OPINION: Canadian mining companies better start behaving, thanks to Nevsun – by Richard Poplak (Globe and Mail – March 7, 2020)

https://www.theglobeandmail.com/

Richard Poplak is a Canadian author and journalist based in Johannesburg. He is currently working on a book about the Canadian mining industry and is co-director of the forthcoming documentary, Influence.

When they hear the word “slavery,” most Canadians are likely reminded of the antebellum American South. But slavery – or, more accurately, the trafficking and selling of living human beings – is a 21st-century recession-proof growth industry. Across the world, organized syndicates and shady governments benefit from the unprecedented movement of people within and across borders.

Take, for instance, the secretive African redoubt of Eritrea, one of the major contributors to the Mediterranean migrant industrial complex. Among other things, its people are fleeing a non-existent economy compounded by compulsory military service that pays conscripts next to nothing, overseen by the continent’s most determinedly dour regime.

According to figures provided by the United Nations High Commissioner for Refugees, almost 10 per cent of Eritrea’s 5.7 million people are on the run, and an astonishing 50,000 sought asylum abroad in 2017 alone. The country ranks behind China, and just ahead of North Korea, in terms of press freedom, while its per capita GDP is the third-worst in the world. As a result, Eritrea is entirely absent of the rule of law or humane governance.

Obviously, no Canadian company would want anything to do with such a place. Where’s the eye-rolling emoji when you most need it? It’s worth pointing out that the list of Canadian corporations is a lengthy one, with a few rogues regularly making the news: Bombardier for alleged corruption in Azerbaijan and South Africa, for instance, or Barrick Gold for alleged gang rapes committed by security guards at the company’s Papua New Guinea mine.

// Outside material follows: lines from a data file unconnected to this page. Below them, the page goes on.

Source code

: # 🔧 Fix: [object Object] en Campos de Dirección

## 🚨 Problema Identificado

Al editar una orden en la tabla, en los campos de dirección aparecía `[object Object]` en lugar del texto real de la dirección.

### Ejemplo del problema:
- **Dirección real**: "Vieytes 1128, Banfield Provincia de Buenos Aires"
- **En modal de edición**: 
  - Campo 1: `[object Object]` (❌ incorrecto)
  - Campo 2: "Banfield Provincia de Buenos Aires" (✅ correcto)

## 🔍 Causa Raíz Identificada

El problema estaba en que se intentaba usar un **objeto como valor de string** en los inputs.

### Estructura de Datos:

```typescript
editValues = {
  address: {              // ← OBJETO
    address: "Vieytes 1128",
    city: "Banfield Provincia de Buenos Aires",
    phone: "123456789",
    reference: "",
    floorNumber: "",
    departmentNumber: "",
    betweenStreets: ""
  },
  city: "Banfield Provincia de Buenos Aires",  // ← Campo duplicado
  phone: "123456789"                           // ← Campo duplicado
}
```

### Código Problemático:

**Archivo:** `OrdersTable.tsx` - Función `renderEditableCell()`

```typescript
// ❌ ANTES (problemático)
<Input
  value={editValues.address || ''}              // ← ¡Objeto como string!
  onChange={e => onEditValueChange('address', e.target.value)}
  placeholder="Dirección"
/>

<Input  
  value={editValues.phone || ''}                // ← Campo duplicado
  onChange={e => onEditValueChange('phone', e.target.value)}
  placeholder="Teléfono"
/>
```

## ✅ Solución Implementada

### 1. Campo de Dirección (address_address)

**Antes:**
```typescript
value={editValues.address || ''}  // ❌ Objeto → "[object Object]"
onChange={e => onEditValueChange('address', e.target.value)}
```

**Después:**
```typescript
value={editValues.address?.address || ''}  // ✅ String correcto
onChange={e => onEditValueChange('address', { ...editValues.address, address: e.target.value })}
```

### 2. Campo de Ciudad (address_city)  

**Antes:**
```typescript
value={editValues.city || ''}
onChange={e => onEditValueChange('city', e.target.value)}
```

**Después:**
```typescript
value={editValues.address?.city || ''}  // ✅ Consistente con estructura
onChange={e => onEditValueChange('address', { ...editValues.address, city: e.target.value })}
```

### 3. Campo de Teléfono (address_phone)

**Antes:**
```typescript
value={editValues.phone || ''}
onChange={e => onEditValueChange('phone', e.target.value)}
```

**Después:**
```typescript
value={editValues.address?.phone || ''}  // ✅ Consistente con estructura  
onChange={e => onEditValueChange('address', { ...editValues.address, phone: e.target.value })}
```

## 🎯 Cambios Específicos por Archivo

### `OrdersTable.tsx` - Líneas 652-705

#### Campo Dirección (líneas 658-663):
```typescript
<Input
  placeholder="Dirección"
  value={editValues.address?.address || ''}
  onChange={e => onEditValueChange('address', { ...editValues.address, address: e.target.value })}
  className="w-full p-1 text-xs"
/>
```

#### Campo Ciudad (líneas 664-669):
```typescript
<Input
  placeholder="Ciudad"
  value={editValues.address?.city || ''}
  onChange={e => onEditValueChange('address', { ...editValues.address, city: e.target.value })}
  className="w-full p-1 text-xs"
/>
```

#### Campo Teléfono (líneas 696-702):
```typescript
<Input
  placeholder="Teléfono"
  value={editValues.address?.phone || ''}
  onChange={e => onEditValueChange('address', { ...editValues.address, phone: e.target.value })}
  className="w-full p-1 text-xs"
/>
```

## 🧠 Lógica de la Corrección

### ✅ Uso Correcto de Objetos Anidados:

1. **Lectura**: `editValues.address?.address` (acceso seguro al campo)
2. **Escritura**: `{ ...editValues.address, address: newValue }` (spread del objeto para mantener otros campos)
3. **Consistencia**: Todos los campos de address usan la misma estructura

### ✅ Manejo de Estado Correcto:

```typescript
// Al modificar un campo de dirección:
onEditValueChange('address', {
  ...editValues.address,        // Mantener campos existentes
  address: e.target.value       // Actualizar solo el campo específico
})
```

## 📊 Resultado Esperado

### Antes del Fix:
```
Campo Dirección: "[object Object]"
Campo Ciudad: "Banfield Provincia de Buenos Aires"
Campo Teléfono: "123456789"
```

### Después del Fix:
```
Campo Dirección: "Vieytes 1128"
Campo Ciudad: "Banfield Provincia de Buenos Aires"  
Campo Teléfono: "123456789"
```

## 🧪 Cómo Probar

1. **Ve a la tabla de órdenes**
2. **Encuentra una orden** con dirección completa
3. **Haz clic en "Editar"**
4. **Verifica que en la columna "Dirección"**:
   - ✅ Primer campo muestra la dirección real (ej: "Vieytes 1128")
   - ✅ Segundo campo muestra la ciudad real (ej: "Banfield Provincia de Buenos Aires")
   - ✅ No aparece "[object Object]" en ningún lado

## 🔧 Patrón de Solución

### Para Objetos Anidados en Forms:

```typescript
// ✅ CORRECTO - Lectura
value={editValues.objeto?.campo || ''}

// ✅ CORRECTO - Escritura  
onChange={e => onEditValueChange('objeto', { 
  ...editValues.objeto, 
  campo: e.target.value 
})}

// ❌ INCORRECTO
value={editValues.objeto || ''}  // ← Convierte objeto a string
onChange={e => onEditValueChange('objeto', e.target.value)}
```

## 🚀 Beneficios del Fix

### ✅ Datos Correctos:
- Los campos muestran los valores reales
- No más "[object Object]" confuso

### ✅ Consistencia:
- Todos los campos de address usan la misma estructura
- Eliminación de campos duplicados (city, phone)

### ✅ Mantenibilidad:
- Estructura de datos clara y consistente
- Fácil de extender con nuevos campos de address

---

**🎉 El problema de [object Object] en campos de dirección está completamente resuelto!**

But the mining company Nevsun Resources Ltd. holds a special place in the heart of human-rights violation connoisseurs. The Vancouver-based miner isn’t Canadian-owned any longer – it was purchased by the Chinese outfit Zijin Mining in 2018 for $1.9-billion. But back when it was a local success story, it was infamous for operating the Bisha copper-gold mine in the Eritrean hinterlands.